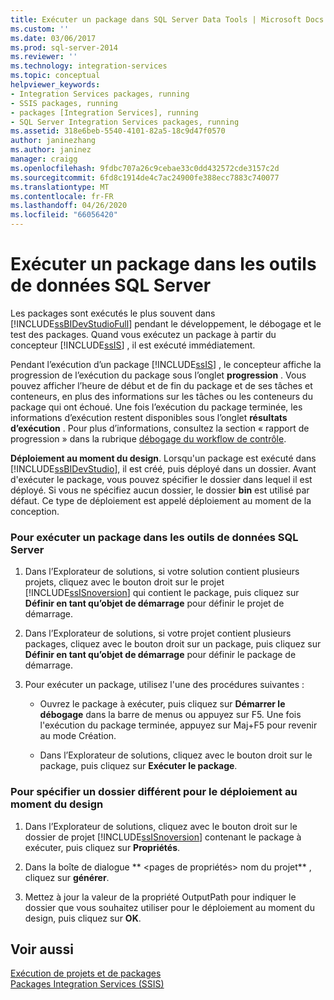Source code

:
 ```yaml
---
title: Exécuter un package dans SQL Server Data Tools | Microsoft Docs
ms.custom: ''
ms.date: 03/06/2017
ms.prod: sql-server-2014
ms.reviewer: ''
ms.technology: integration-services
ms.topic: conceptual
helpviewer_keywords:
- Integration Services packages, running
- SSIS packages, running
- packages [Integration Services], running
- SQL Server Integration Services packages, running
ms.assetid: 318e6beb-5540-4101-82a5-18c9d47f0570
author: janinezhang
ms.author: janinez
manager: craigg
ms.openlocfilehash: 9fdbc707a26c9cebae33c0dd432572cde3157c2d
ms.sourcegitcommit: 6fd8c1914de4c7ac24900fe388ecc7883c740077
ms.translationtype: MT
ms.contentlocale: fr-FR
ms.lasthandoff: 04/26/2020
ms.locfileid: "66056420"
---
```

# <a name="run-a-package-in-sql-server-data-tools"></a>Exécuter un package dans les outils de données SQL Server
  Les packages sont exécutés le plus souvent dans [!INCLUDE[ssBIDevStudioFull](../includes/ssbidevstudiofull-md.md)] pendant le développement, le débogage et le test des packages. Quand vous exécutez un package à partir du concepteur [!INCLUDE[ssIS](../includes/ssis-md.md)] , il est exécuté immédiatement.  
  
 Pendant l’exécution d’un package [!INCLUDE[ssIS](../includes/ssis-md.md)] , le concepteur affiche la progression de l’exécution du package sous l’onglet **progression** . Vous pouvez afficher l’heure de début et de fin du package et de ses tâches et conteneurs, en plus des informations sur les tâches ou les conteneurs du package qui ont échoué. Une fois l’exécution du package terminée, les informations d’exécution restent disponibles sous l’onglet **résultats d’exécution** . Pour plus d’informations, consultez la section « rapport de progression » dans la rubrique [débogage du workflow de contrôle](control-flow/control-flow.md).  
  
 **Déploiement au moment du design**. Lorsqu'un package est exécuté dans [!INCLUDE[ssBIDevStudio](../includes/ssbidevstudio-md.md)], il est créé, puis déployé dans un dossier. Avant d'exécuter le package, vous pouvez spécifier le dossier dans lequel il est déployé. Si vous ne spécifiez aucun dossier, le dossier **bin** est utilisé par défaut. Ce type de déploiement est appelé déploiement au moment de la conception.  
  
### <a name="to-run-a-package-in-sql-server-data-tools"></a>Pour exécuter un package dans les outils de données SQL Server  
  
1.  Dans l’Explorateur de solutions, si votre solution contient plusieurs projets, cliquez avec le bouton droit sur le projet [!INCLUDE[ssISnoversion](../includes/ssisnoversion-md.md)] qui contient le package, puis cliquez sur **Définir en tant qu’objet de démarrage** pour définir le projet de démarrage.  
  
2.  Dans l’Explorateur de solutions, si votre projet contient plusieurs packages, cliquez avec le bouton droit sur un package, puis cliquez sur **Définir en tant qu’objet de démarrage** pour définir le package de démarrage.  
  
3.  Pour exécuter un package, utilisez l'une des procédures suivantes :  
  
    -   Ouvrez le package à exécuter, puis cliquez sur **Démarrer le débogage** dans la barre de menus ou appuyez sur F5. Une fois l'exécution du package terminée, appuyez sur Maj+F5 pour revenir au mode Création.  
  
    -   Dans l’Explorateur de solutions, cliquez avec le bouton droit sur le package, puis cliquez sur **Exécuter le package**.  
  
### <a name="to-specify-a-different-folder-for-design-time-deployment"></a>Pour spécifier un dossier différent pour le déploiement au moment du design  
  
1.  Dans l’Explorateur de solutions, cliquez avec le bouton droit sur le dossier de projet [!INCLUDE[ssISnoversion](../includes/ssisnoversion-md.md)] contenant le package à exécuter, puis cliquez sur **Propriétés**.  
  
2.  Dans la boîte de dialogue ** \<pages de propriétés> nom du projet** , cliquez sur **générer**.  
  
3.  Mettez à jour la valeur de la propriété OutputPath pour indiquer le dossier que vous souhaitez utiliser pour le déploiement au moment du design, puis cliquez sur **OK**.  
  
## <a name="see-also"></a>Voir aussi  
 [Exécution de projets et de packages](packages/run-integration-services-ssis-packages.md)   
 [Packages Integration Services &#40;SSIS&#41;](../../2014/integration-services/integration-services-ssis-packages.md)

════════════════════

- [WHAT THE EXERCISE ASKS]
Repeat the records above exactly. Pictures do not belong in the copy.

- [EXERCISE SOLUTION]
Source code

:
 ```yaml
---
title: Exécuter un package dans SQL Server Data Tools | Microsoft Docs
ms.custom: ''
ms.date: 03/06/2017
ms.prod: sql-server-2014
ms.reviewer: ''
ms.technology: integration-services
ms.topic: conceptual
helpviewer_keywords:
- Integration Services packages, running
- SSIS packages, running
- packages [Integration Services], running
- SQL Server Integration Services packages, running
ms.assetid: 318e6beb-5540-4101-82a5-18c9d47f0570
author: janinezhang
ms.author: janinez
manager: craigg
ms.openlocfilehash: 9fdbc707a26c9cebae33c0dd432572cde3157c2d
ms.sourcegitcommit: 6fd8c1914de4c7ac24900fe388ecc7883c740077
ms.translationtype: MT
ms.contentlocale: fr-FR
ms.lasthandoff: 04/26/2020
ms.locfileid: "66056420"
---
```

# <a name="run-a-package-in-sql-server-data-tools"></a>Exécuter un package dans les outils de données SQL Server
  Les packages sont exécutés le plus souvent dans [!INCLUDE[ssBIDevStudioFull](../includes/ssbidevstudiofull-md.md)] pendant le développement, le débogage et le test des packages. Quand vous exécutez un package à partir du concepteur [!INCLUDE[ssIS](../includes/ssis-md.md)] , il est exécuté immédiatement.  
  
 Pendant l’exécution d’un package [!INCLUDE[ssIS](../includes/ssis-md.md)] , le concepteur affiche la progression de l’exécution du package sous l’onglet **progression** . Vous pouvez afficher l’heure de début et de fin du package et de ses tâches et conteneurs, en plus des informations sur les tâches ou les conteneurs du package qui ont échoué. Une fois l’exécution du package terminée, les informations d’exécution restent disponibles sous l’onglet **résultats d’exécution** . Pour plus d’informations, consultez la section « rapport de progression » dans la rubrique [débogage du workflow de contrôle](control-flow/control-flow.md).  
  
 **Déploiement au moment du design**. Lorsqu'un package est exécuté dans [!INCLUDE[ssBIDevStudio](../includes/ssbidevstudio-md.md)], il est créé, puis déployé dans un dossier. Avant d'exécuter le package, vous pouvez spécifier le dossier dans lequel il est déployé. Si vous ne spécifiez aucun dossier, le dossier **bin** est utilisé par défaut. Ce type de déploiement est appelé déploiement au moment de la conception.  
  
### <a name="to-run-a-package-in-sql-server-data-tools"></a>Pour exécuter un package dans les outils de données SQL Server  
  
1.  Dans l’Explorateur de solutions, si votre solution contient plusieurs projets, cliquez avec le bouton droit sur le projet [!INCLUDE[ssISnoversion](../includes/ssisnoversion-md.md)] qui contient le package, puis cliquez sur **Définir en tant qu’objet de démarrage** pour définir le projet de démarrage.  
  
2.  Dans l’Explorateur de solutions, si votre projet contient plusieurs packages, cliquez avec le bouton droit sur un package, puis cliquez sur **Définir en tant qu’objet de démarrage** pour définir le package de démarrage.  
  
3.  Pour exécuter un package, utilisez l'une des procédures suivantes :  
  
    -   Ouvrez le package à exécuter, puis cliquez sur **Démarrer le débogage** dans la barre de menus ou appuyez sur F5. Une fois l'exécution du package terminée, appuyez sur Maj+F5 pour revenir au mode Création.  
  
    -   Dans l’Explorateur de solutions, cliquez avec le bouton droit sur le package, puis cliquez sur **Exécuter le package**.  
  
### <a name="to-specify-a-different-folder-for-design-time-deployment"></a>Pour spécifier un dossier différent pour le déploiement au moment du design  
  
1.  Dans l’Explorateur de solutions, cliquez avec le bouton droit sur le dossier de projet [!INCLUDE[ssISnoversion](../includes/ssisnoversion-md.md)] contenant le package à exécuter, puis cliquez sur **Propriétés**.  
  
2.  Dans la boîte de dialogue ** \<pages de propriétés> nom du projet** , cliquez sur **générer**.  
  
3.  Mettez à jour la valeur de la propriété OutputPath pour indiquer le dossier que vous souhaitez utiliser pour le déploiement au moment du design, puis cliquez sur **OK**.  
  
## <a name="see-also"></a>Voir aussi  
 [Exécution de projets et de packages](packages/run-integration-services-ssis-packages.md)   
 [Packages Integration Services &#40;SSIS&#41;](../../2014/integration-services/integration-services-ssis-packages.md)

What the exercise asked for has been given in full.